Remember when you’d play pickup basketball, then tennis, and then head to the pool all in one day? We didn’t have to be “a football player” to get together with friends for a lively game of two-hand touch. We’d head from there to our friend’s house, and weren’t afraid to learn how to play ping-pong, even if our friends were way better, at the moment. Each day, we exposed ourselves to a tapestry of new stimuli and embraced the challenges.
What happened? When did we stop exploring the world? When did we become afraid to do anything that we initially sucked at? When did we decide that the only path to health, fitness, and happiness was within the confines of a gym? With those questions in your mind, here are some thoughts to consider as you look forward to the summer.

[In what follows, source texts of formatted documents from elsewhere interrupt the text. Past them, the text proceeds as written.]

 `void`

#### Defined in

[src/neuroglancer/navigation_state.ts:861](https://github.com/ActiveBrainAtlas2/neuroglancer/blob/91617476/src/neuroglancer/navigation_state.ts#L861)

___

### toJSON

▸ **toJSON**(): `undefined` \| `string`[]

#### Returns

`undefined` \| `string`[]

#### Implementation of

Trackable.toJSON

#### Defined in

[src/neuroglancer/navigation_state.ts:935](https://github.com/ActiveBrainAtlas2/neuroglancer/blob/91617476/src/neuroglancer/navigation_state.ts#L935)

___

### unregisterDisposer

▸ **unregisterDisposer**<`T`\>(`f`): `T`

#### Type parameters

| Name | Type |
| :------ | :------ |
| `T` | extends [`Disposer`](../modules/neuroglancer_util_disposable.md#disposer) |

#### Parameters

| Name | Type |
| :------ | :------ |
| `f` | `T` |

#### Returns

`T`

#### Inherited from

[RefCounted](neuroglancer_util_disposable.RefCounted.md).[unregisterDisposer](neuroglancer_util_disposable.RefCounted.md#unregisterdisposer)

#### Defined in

I have a fairly methodical daily physical practice. I typically program workouts for myself, and include some sort of movement each day. I’m headed to Hawaii this summer, and have had no shortage of people mockingly mention that I won’t get to work out for over a week.
First, regardless of your level of obsession to your fitness, please allow yourself to enjoy vacations and not feel a compulsion to find a gym to continue your current regimen. Second, are you kidding? I’m going to hike, swim, run the hills, and jump into Hawaii with my body and soul. I’ll chase frisbees on the beach and play pool volleyball any chance I get. If there is an opportunity for this pale, freckled, Midwestern-raised kid to learn to surf, I’m taking it! Your relationship with health and fitness improves exponentially when you remember that you love to move and embrace new things.
In Your Community
You can’t help but notice that the world around you has a different energy during the summer. Lean into that energy. Does the local high school offer camps that you can help out with? Maybe playing dodgeball with some middle-schoolers is the shot of life you need. Are you a former athlete missing those summer workouts and that deep morning sweat? Immerse yourself in it! Make it a weekly ritual to run bleachers in the morning, and add a couple each week. If a local team does this, maybe you can reach out and join. They’ll be flattered and motivated by the competitive geezer pushing them.
Perhaps there is a community sand volleyball leagues. I haven’t played soccer since fifth grade, but am pumped to be playing in a weekly men’s league. I’m terrible, but who cares? Maybe you are one of those crazy Americans who reside north of the 33rd parallel. If so, I implore you, get outside! You only have like two more months of good weather! Run, bike, hit up a lake and learn to stand-up paddle board. Just go.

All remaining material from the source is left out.